» **Problem to work on**:
Using the entries below, show all lines with the string "Configurações".

» **Source information**:
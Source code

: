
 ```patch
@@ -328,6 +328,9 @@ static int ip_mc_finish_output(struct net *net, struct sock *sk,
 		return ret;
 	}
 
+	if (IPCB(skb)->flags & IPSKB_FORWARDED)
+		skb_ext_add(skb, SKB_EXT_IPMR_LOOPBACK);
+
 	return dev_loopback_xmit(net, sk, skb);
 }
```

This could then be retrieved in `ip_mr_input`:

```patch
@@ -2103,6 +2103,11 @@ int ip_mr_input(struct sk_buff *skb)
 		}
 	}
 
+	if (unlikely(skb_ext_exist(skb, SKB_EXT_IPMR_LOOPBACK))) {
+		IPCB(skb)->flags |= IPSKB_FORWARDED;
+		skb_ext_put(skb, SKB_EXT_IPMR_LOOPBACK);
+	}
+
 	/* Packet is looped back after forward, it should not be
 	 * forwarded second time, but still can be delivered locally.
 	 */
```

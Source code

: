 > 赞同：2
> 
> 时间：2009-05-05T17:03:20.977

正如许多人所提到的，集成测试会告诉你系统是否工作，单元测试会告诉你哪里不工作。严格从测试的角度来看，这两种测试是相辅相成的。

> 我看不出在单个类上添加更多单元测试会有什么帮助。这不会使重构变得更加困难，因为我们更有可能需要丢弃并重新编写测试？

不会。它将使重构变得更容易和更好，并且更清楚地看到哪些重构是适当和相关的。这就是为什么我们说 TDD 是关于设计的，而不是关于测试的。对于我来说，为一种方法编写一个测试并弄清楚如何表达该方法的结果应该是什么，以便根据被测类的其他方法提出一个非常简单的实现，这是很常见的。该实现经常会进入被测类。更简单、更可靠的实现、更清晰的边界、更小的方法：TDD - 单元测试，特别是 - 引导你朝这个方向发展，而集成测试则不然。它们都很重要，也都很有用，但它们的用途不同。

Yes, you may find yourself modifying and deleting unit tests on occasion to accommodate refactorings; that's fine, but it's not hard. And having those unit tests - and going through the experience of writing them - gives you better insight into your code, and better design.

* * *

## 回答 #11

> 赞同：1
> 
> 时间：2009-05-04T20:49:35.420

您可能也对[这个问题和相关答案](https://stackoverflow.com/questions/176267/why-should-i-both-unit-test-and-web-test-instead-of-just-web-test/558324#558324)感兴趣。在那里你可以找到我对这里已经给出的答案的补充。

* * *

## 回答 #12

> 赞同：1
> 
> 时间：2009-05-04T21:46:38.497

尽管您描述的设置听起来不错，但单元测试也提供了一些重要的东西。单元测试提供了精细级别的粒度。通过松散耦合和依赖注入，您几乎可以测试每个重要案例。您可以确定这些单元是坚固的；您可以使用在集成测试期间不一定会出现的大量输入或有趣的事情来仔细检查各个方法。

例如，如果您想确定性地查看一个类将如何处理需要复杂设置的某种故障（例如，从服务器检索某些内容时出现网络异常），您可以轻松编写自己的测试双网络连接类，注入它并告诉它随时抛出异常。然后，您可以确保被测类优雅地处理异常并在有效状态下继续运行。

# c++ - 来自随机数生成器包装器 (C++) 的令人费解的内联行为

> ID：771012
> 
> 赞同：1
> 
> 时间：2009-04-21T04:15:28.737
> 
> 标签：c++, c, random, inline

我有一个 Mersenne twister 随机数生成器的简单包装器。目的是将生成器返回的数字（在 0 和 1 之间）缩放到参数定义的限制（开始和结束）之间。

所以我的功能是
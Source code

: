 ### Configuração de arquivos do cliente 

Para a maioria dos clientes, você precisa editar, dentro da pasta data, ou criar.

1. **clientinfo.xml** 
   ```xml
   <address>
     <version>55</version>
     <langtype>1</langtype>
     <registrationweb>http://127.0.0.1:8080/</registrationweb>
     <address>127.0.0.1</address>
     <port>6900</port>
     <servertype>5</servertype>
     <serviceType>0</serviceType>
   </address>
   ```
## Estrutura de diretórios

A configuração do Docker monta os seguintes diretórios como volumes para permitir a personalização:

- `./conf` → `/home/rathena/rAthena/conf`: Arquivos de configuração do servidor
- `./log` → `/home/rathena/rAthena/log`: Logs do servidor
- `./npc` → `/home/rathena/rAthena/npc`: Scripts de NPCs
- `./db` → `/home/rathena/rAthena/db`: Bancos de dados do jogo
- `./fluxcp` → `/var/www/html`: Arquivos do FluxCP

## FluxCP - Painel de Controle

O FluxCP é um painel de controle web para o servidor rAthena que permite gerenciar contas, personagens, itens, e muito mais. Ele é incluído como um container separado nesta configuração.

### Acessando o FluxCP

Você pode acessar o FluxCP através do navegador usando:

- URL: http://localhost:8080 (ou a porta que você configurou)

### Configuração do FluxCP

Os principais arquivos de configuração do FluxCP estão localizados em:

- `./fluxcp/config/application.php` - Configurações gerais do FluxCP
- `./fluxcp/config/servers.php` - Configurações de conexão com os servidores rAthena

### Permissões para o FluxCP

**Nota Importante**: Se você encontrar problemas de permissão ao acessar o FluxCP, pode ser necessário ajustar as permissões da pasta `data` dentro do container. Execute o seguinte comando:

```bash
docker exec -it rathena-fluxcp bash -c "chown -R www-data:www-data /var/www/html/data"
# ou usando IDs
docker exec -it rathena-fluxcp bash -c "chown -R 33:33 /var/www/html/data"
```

» **Written answer**:
- `./fluxcp/config/application.php` - Configurações gerais do FluxCP
- `./fluxcp/config/servers.php` - Configurações de conexão com os servidores rAthena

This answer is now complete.